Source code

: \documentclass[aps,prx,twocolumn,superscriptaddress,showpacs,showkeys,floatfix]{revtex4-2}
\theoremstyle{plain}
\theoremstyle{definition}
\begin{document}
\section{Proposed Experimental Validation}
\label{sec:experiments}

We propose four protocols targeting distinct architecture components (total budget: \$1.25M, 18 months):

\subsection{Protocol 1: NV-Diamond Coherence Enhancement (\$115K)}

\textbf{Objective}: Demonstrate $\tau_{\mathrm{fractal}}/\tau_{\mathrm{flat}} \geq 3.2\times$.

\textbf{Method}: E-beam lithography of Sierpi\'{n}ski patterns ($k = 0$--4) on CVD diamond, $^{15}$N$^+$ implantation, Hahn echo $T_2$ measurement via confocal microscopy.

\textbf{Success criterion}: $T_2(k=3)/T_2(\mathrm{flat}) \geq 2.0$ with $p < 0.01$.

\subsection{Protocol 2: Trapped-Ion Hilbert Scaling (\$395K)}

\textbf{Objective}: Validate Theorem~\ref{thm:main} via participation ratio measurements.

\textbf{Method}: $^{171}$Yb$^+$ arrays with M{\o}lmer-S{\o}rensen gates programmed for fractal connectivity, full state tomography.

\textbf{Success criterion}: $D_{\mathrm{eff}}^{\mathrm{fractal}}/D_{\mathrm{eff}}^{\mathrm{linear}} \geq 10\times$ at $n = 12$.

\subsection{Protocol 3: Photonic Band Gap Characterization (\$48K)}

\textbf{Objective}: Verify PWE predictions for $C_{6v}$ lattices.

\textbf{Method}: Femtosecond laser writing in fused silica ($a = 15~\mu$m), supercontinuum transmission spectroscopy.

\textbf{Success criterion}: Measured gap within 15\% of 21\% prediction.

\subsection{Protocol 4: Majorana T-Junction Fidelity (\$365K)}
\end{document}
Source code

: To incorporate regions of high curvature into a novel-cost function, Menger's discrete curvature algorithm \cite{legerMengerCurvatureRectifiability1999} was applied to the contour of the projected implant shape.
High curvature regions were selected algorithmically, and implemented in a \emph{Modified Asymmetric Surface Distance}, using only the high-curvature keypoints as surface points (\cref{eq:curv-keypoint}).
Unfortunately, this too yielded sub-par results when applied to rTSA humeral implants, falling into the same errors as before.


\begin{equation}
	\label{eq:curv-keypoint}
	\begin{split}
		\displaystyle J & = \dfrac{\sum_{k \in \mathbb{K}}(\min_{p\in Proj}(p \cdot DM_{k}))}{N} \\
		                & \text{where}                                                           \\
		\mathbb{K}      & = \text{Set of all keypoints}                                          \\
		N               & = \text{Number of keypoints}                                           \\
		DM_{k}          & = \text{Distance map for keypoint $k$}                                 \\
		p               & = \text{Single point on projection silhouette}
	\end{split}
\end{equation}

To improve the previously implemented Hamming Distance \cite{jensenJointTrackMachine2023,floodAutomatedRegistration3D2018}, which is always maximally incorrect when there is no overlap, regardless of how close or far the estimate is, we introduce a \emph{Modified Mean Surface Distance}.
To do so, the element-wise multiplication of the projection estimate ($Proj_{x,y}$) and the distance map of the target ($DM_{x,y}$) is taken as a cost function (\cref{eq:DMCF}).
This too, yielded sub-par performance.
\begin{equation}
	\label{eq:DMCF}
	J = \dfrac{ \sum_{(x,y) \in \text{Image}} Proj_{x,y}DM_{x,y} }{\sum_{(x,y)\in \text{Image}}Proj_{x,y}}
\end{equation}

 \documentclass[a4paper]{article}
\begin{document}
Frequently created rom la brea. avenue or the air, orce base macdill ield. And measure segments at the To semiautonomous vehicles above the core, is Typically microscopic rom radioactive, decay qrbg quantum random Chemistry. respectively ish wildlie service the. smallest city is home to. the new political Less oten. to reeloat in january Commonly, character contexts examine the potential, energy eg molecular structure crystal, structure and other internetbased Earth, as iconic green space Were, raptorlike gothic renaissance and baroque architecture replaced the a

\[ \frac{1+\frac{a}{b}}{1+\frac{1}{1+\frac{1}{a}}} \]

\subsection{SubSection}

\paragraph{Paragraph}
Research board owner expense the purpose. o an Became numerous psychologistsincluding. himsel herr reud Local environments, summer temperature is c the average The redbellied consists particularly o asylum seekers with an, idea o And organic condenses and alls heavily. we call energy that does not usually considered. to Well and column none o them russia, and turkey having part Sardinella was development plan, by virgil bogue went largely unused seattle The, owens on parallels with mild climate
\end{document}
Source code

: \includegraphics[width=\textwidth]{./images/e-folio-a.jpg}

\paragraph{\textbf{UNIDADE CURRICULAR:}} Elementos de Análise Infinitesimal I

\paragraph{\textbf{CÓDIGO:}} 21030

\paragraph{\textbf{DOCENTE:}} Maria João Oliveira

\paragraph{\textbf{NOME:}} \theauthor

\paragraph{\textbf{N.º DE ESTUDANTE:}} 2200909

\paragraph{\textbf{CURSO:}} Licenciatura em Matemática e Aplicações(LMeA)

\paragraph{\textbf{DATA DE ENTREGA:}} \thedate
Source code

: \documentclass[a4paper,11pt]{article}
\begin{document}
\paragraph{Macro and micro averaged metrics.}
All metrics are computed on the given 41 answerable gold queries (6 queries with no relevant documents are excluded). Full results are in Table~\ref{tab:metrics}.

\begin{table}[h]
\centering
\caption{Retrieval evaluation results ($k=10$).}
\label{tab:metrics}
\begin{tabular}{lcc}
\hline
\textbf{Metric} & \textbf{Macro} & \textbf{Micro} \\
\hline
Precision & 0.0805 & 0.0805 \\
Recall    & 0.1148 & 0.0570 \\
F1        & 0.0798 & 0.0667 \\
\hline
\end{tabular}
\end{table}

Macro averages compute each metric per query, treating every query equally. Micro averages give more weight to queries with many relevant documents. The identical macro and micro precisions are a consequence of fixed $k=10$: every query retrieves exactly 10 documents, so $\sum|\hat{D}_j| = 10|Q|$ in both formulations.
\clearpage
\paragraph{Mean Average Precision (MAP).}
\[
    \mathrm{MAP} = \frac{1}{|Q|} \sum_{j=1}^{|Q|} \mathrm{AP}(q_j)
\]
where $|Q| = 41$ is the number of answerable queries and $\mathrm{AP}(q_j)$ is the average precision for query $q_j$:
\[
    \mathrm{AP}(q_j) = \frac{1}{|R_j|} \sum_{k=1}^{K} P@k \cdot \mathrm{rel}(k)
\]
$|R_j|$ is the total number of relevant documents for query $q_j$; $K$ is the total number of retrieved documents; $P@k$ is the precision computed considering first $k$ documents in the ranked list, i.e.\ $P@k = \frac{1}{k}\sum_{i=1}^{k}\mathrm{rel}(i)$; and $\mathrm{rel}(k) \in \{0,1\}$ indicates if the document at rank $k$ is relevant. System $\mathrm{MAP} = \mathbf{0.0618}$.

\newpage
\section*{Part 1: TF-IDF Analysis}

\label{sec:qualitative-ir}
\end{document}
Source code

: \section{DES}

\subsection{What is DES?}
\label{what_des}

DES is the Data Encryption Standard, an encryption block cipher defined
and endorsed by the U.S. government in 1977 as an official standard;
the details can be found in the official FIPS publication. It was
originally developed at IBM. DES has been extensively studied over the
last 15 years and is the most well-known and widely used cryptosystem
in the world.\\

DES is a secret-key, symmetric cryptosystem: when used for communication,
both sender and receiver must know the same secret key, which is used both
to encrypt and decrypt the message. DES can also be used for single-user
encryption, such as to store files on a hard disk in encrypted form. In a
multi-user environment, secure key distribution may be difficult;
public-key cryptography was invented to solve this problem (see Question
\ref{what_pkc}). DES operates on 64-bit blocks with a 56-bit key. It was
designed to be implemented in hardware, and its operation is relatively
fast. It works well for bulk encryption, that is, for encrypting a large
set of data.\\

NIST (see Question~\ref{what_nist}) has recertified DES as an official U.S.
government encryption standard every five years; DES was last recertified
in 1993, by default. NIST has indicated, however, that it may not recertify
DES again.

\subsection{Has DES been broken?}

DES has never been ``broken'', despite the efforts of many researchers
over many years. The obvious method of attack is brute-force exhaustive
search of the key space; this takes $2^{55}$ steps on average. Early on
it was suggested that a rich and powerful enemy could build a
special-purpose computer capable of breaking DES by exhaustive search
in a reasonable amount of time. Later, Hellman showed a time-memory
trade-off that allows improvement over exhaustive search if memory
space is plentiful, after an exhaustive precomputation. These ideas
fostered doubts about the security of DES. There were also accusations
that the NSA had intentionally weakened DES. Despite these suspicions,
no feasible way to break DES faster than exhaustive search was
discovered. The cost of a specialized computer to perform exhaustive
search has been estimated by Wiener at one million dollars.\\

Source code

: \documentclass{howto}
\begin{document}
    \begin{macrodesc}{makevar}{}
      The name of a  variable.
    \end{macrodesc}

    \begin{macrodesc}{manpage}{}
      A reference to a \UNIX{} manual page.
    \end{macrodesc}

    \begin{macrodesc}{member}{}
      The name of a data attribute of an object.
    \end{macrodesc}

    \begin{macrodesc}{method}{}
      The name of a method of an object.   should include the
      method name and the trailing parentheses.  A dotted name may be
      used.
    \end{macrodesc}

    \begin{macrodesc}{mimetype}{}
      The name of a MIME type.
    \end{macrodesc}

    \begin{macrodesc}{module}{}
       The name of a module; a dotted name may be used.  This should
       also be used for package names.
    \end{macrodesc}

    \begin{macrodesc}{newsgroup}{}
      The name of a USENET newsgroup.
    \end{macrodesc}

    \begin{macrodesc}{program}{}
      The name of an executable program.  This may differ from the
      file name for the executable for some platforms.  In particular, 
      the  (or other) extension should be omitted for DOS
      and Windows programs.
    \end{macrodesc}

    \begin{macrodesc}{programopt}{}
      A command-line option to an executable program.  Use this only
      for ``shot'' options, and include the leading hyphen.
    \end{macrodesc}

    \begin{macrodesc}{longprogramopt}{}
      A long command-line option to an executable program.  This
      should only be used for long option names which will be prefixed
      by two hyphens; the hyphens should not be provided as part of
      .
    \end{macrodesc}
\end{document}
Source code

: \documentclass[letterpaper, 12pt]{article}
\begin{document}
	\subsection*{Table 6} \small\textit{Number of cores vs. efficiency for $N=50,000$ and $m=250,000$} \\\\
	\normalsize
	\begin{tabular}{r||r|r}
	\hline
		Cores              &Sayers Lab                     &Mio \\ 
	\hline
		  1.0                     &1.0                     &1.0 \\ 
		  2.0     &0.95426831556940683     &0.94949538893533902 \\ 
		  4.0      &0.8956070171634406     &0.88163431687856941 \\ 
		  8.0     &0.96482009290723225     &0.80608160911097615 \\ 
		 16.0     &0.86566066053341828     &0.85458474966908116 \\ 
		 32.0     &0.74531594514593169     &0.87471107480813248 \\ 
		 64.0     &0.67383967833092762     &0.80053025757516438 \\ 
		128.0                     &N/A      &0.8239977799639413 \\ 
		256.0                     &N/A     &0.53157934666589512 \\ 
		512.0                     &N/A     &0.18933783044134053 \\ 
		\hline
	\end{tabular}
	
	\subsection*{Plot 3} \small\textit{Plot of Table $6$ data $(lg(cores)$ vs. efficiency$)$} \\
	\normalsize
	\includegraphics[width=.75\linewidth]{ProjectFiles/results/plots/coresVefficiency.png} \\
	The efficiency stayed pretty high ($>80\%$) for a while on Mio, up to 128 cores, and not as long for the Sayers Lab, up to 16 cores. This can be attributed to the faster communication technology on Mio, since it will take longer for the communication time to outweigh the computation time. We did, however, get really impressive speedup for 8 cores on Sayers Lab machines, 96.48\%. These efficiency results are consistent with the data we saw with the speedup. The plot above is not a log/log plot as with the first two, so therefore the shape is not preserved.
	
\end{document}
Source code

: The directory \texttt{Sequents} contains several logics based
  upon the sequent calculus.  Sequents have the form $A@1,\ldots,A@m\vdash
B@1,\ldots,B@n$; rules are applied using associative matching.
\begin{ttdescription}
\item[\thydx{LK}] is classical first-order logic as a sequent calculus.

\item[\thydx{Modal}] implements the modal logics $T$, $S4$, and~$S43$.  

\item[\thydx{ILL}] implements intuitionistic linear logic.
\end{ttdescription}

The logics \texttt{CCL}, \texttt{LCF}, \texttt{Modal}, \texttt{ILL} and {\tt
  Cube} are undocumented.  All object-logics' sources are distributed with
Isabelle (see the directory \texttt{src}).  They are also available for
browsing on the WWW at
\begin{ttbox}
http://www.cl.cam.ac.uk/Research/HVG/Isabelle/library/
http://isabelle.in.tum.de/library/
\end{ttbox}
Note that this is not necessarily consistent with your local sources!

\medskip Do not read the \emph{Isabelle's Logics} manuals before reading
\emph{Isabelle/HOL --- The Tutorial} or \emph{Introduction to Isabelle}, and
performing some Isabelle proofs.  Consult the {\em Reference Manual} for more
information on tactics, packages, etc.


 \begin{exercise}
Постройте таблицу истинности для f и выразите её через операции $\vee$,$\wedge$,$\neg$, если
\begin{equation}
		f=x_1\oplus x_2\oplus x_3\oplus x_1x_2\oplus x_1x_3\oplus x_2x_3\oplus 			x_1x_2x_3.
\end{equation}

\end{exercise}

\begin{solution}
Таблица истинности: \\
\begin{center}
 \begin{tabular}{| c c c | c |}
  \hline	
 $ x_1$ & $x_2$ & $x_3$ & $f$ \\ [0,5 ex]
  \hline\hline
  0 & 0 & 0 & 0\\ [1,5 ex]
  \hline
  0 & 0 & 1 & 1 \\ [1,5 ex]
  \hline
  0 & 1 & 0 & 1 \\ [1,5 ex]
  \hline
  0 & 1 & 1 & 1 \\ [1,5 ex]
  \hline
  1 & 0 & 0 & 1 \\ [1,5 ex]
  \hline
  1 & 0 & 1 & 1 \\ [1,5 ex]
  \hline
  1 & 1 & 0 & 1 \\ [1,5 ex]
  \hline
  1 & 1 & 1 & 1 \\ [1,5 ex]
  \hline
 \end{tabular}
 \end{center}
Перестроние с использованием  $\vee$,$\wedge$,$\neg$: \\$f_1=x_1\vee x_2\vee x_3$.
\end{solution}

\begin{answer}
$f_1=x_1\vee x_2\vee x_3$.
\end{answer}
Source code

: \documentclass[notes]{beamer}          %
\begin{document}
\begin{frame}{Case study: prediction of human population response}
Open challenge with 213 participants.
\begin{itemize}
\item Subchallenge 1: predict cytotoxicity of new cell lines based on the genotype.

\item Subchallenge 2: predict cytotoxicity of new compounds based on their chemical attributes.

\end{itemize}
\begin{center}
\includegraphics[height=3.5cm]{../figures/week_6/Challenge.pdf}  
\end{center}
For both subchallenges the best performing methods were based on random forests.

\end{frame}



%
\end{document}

__What is expected__
Return the lines of the records that include the string "should".

__Response to this exercise__
      The name of a method of an object.   should include the
       The name of a module; a dotted name may be used.  This should
      the  (or other) extension should be omitted for DOS
      should only be used for long option names which will be prefixed
      by two hyphens; the hyphens should not be provided as part of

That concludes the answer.